Snofru, (Snfrw) eerste koning van de 4e egyptische
dynastie, echtgenoot van Hetepheres en vader van
Cheops (ca. 2700 vC). Zijn naam luidt Σῶρις
bij Manetho, doch Σήφουρις, in diens 3e dynastie,
stemt beter overeen met de vorm Sanfàru, die op
grond van verschillende gegevens gereconstrueerd
is. S. is vooral bekend als de bouwer, te Dahsjur,
van de zuidelijke z.g.
knikpiramide en de noordelijke
'rode' piramide. In de piramide van
Meidûm
schrijven graffiti ook dit bouwwerk, dat aanvankelijk
als een trappenpiramide aangelegd was,
aan S. toe. Toch menen sommige auteurs dat zij
het graf was van Huni, de voorganger van S., en
door deze werd voltooid. De Annalen van S. op
de Palermo-steen bewaren het getuigenis betreffende
zes van zijn 24 regeringsjaren. Zij leren hem
kennen als een groot bouwheer, die jaar na jaar
tempels, vestingen en huizen liet oprichten, doch
zij vermelden ook twee campagnes, een in Nubië
en een in Libië, die talrijke krijgsgevangenen en
een rijke buit opleverden. In de Sinaï, waar S.
later als god vereerd werd, maken graffiti van de
Wàdi Maghàra gewag van expedities die hij tegen
de Bedoeienen ondernam (Breasted ARE 1, § 169).
Literaire geschriften uit latere tijd beschrijven S.
als een weldoende vorst, die met zijn onderdanen
gemeenzaam omging.
Lit. Drioton/Vandier 169v, l96v, 201v, 641. A. Gardiner,
Egypt of the Pharaohs (Oxford 1961) 77-80. - Over de naam:
H. R. Hall (CAH 1, 277).

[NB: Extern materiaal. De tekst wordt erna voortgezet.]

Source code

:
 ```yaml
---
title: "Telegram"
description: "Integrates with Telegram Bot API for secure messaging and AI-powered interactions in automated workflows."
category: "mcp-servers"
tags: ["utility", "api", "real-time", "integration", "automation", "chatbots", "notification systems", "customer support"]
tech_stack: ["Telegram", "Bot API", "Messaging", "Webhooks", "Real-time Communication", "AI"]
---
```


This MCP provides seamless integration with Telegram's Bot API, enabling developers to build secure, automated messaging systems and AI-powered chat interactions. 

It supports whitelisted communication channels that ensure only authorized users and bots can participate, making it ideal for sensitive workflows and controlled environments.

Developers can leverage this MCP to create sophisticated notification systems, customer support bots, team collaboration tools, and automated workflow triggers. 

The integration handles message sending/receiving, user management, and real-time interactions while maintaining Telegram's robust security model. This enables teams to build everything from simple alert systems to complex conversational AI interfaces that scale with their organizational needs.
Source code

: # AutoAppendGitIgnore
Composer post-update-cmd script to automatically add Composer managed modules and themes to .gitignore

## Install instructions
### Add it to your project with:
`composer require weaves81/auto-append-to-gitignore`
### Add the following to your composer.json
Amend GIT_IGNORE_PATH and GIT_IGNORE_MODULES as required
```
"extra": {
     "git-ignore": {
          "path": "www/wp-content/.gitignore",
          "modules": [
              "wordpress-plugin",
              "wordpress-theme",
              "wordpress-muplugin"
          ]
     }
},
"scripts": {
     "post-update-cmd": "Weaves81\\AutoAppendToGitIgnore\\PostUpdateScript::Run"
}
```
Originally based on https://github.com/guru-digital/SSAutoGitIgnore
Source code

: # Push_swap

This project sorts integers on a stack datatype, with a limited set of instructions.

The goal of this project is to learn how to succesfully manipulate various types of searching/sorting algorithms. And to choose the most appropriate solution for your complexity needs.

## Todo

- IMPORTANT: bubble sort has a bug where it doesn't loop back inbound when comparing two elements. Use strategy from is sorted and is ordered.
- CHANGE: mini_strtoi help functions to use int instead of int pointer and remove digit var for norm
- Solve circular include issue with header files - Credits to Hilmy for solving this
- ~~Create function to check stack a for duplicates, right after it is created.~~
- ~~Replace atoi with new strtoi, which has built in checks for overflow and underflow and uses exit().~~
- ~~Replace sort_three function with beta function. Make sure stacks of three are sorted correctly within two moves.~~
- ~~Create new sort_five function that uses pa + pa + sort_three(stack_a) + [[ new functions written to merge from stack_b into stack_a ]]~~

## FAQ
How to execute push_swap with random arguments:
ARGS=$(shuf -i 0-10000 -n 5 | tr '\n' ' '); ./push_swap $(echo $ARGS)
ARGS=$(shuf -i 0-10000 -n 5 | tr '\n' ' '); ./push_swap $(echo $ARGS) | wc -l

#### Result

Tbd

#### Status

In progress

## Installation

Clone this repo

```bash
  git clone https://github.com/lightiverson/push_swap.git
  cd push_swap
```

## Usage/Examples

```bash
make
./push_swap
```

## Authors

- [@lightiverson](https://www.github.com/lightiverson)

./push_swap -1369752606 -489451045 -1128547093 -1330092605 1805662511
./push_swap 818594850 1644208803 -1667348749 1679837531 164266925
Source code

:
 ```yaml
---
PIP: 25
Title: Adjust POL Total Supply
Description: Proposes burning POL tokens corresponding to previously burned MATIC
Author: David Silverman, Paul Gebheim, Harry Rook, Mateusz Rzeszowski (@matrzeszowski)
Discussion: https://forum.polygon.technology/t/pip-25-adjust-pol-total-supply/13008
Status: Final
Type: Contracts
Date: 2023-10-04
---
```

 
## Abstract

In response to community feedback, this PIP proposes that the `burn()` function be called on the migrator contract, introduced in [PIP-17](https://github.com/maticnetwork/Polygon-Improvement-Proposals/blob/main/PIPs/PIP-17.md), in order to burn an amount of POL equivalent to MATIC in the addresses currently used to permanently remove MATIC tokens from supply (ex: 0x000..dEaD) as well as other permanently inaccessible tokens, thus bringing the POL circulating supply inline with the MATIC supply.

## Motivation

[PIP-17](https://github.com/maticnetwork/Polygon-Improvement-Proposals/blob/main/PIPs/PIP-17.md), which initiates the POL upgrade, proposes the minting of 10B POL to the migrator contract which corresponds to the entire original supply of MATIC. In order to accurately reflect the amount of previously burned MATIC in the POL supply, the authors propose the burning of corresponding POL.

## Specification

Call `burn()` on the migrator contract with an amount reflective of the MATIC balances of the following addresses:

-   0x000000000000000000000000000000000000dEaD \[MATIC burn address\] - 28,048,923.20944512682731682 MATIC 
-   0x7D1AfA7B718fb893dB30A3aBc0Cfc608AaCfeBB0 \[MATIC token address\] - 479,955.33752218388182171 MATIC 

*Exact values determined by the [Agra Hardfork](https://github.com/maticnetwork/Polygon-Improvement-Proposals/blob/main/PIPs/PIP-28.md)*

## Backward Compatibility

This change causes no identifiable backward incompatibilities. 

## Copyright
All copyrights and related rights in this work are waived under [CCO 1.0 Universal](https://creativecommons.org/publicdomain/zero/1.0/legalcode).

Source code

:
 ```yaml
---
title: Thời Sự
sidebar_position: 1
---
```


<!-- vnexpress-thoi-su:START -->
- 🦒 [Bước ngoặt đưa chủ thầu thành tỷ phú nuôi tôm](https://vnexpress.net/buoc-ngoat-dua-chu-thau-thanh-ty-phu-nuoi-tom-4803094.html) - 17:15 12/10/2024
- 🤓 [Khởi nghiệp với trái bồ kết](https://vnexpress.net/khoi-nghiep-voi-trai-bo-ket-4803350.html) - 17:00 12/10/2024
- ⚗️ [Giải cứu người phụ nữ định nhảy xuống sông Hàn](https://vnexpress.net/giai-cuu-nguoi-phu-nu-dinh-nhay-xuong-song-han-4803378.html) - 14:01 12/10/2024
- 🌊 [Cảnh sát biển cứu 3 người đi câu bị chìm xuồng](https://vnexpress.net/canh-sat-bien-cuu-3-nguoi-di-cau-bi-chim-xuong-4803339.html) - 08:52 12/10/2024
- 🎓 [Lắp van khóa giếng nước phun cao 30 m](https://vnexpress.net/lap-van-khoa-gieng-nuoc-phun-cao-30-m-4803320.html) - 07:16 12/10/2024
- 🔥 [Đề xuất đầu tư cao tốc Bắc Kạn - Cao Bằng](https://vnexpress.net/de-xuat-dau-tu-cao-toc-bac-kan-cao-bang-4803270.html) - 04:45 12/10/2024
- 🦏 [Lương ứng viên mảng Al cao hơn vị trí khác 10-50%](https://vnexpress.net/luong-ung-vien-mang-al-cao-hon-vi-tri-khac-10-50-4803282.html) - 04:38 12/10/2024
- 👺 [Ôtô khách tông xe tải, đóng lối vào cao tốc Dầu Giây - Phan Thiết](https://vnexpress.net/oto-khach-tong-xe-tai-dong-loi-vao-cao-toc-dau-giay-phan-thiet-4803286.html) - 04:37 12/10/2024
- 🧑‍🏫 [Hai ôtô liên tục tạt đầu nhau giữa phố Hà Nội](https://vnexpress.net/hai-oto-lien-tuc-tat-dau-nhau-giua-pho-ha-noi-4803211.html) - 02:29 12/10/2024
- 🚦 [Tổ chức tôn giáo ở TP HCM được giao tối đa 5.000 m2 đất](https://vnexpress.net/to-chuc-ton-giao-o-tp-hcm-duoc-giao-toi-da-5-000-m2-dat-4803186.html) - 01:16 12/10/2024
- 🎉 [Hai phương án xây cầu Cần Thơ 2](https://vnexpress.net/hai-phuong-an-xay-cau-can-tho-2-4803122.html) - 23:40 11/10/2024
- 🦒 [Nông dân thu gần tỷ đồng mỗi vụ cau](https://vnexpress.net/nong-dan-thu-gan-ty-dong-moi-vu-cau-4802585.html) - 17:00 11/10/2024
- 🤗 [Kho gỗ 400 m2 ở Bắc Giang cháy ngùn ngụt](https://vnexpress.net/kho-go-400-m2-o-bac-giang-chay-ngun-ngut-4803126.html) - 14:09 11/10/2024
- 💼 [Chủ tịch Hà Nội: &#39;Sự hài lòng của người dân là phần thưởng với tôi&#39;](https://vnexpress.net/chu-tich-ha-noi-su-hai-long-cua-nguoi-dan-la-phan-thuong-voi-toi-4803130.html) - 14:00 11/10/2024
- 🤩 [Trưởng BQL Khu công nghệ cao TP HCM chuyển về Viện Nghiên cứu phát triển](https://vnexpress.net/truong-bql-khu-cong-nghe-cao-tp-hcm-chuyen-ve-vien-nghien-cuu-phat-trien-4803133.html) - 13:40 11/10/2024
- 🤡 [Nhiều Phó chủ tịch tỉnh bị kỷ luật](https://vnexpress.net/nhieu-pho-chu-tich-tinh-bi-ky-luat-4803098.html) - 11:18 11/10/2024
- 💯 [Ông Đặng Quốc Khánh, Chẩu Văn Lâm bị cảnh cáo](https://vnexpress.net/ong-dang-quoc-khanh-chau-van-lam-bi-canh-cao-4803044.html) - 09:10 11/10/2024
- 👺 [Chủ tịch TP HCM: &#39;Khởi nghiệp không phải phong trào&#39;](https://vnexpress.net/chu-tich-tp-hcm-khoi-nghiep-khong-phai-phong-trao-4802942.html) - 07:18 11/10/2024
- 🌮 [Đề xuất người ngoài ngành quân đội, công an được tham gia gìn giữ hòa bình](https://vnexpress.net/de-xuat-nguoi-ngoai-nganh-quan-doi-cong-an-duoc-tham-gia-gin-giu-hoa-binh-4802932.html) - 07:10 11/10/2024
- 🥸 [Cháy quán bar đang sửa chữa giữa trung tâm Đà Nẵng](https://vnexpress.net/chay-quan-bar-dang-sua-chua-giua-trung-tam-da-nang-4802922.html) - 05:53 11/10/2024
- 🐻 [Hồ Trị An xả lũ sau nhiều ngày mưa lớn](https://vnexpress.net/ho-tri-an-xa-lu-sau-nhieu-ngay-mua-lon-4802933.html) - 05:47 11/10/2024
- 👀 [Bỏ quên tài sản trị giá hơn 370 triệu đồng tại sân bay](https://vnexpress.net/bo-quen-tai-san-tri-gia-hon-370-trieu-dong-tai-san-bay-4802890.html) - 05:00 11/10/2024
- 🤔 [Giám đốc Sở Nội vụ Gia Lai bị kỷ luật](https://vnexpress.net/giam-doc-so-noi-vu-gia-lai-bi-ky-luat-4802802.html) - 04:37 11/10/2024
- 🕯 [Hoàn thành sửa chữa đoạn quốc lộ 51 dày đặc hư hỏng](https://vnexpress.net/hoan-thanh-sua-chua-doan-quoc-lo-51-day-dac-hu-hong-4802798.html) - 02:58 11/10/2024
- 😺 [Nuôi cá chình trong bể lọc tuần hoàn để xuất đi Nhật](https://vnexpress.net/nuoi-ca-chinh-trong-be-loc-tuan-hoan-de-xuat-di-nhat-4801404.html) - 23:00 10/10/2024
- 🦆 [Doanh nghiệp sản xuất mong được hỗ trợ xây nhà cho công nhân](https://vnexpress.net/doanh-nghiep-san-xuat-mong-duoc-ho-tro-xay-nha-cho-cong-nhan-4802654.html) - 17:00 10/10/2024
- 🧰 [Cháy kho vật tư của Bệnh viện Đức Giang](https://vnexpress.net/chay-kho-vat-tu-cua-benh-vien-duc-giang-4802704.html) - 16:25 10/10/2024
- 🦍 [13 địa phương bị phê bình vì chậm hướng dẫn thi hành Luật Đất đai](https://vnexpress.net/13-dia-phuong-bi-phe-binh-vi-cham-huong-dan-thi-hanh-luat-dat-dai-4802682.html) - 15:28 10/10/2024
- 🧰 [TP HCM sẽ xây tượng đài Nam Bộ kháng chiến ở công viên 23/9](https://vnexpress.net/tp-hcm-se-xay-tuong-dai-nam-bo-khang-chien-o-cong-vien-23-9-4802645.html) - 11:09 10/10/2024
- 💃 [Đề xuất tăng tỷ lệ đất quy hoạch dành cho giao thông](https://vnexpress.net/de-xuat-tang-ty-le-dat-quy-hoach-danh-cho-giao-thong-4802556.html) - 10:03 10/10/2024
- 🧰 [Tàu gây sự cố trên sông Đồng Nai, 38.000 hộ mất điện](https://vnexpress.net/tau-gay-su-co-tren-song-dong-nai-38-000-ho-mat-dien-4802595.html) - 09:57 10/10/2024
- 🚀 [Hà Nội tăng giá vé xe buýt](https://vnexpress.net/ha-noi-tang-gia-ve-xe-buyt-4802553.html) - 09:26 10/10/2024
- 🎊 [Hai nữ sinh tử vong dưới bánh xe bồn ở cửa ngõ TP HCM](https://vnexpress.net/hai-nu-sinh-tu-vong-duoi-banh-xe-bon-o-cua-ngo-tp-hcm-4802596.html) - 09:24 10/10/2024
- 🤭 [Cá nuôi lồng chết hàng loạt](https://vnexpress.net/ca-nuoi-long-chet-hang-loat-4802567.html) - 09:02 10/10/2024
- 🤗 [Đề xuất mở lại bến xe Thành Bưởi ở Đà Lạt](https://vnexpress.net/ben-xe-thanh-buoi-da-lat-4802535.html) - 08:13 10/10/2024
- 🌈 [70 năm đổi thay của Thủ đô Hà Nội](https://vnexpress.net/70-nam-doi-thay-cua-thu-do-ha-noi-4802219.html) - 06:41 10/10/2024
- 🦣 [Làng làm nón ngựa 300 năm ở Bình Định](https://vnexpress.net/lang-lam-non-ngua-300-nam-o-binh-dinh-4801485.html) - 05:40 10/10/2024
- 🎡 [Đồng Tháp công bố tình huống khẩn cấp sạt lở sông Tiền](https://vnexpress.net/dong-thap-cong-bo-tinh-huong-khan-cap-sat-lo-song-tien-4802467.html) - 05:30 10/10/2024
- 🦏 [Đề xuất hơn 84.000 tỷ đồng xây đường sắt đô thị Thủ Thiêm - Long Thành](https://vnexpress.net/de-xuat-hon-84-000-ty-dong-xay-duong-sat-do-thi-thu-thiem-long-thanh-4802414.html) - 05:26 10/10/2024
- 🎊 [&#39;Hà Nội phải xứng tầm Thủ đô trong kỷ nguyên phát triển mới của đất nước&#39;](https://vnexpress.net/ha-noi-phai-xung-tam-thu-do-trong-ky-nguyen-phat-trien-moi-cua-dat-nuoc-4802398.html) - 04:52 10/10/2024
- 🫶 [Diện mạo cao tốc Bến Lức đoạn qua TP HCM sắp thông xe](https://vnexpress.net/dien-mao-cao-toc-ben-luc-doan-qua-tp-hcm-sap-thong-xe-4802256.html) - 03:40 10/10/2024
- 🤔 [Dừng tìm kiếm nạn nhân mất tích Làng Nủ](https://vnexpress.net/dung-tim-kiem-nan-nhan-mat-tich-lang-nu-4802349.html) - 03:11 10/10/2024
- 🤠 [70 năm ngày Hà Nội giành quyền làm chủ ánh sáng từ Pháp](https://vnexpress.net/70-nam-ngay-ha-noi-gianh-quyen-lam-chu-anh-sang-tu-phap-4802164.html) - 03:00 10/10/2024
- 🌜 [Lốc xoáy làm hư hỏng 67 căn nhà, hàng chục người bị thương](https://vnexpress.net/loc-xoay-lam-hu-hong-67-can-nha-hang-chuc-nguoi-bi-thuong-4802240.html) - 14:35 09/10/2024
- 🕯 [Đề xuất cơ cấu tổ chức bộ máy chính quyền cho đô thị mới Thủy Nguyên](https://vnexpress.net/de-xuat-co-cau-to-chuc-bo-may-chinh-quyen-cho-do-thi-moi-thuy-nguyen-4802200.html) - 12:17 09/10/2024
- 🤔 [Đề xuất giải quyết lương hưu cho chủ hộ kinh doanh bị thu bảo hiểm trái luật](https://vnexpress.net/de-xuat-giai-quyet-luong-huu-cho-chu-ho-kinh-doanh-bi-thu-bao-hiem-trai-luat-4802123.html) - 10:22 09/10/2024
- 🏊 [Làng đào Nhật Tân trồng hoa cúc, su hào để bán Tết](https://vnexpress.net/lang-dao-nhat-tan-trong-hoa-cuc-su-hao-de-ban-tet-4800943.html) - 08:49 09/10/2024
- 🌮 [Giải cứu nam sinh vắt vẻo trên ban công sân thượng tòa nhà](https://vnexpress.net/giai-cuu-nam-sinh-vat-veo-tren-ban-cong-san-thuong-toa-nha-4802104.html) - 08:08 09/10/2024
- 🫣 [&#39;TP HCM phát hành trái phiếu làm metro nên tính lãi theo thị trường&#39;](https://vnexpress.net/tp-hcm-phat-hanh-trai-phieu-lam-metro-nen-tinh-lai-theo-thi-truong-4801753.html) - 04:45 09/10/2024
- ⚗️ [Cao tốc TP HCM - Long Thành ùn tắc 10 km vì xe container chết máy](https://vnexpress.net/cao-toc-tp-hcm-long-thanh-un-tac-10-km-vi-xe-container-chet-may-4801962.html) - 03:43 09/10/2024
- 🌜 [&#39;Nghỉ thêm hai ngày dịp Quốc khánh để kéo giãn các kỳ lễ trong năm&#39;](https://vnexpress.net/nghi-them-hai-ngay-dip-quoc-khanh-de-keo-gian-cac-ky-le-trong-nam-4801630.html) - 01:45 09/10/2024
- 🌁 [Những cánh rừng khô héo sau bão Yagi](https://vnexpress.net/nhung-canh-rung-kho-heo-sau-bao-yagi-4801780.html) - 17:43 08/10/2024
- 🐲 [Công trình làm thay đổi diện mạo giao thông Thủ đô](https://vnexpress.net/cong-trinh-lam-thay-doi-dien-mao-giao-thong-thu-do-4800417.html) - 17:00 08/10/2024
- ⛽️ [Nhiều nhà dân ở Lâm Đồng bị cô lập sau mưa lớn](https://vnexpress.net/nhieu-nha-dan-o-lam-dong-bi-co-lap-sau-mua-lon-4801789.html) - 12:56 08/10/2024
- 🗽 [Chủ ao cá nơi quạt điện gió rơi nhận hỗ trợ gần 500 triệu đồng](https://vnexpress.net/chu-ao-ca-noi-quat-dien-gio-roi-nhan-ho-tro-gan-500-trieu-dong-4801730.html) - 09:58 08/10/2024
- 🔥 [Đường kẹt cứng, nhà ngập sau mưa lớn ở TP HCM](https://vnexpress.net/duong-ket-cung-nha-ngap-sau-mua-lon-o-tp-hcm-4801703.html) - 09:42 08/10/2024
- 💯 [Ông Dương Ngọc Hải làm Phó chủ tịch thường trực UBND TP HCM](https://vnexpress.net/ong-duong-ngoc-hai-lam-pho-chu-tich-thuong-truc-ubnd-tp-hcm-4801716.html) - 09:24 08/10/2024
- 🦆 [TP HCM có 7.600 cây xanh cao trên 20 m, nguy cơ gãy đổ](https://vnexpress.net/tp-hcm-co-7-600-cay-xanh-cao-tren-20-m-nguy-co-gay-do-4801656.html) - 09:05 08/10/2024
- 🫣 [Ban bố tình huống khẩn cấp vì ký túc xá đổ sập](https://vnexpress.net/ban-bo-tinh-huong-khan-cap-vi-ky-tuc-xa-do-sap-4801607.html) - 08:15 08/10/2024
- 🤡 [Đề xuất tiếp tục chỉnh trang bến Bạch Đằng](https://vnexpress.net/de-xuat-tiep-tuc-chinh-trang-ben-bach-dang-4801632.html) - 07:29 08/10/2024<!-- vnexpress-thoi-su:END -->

W. Vycichl, Wie hiess König Snofru
wirklich? (Rivista di studi orientali 36, 1960, 213-217).
J. Cerný, The Truc Form of the Name of King Snofru (ib.
38, 1963, 89-92). S. in de literatuur: B. Gunn (JEA 12, 1926,
250v). G. Posener, Littérature et politique (Paris 1956) 32.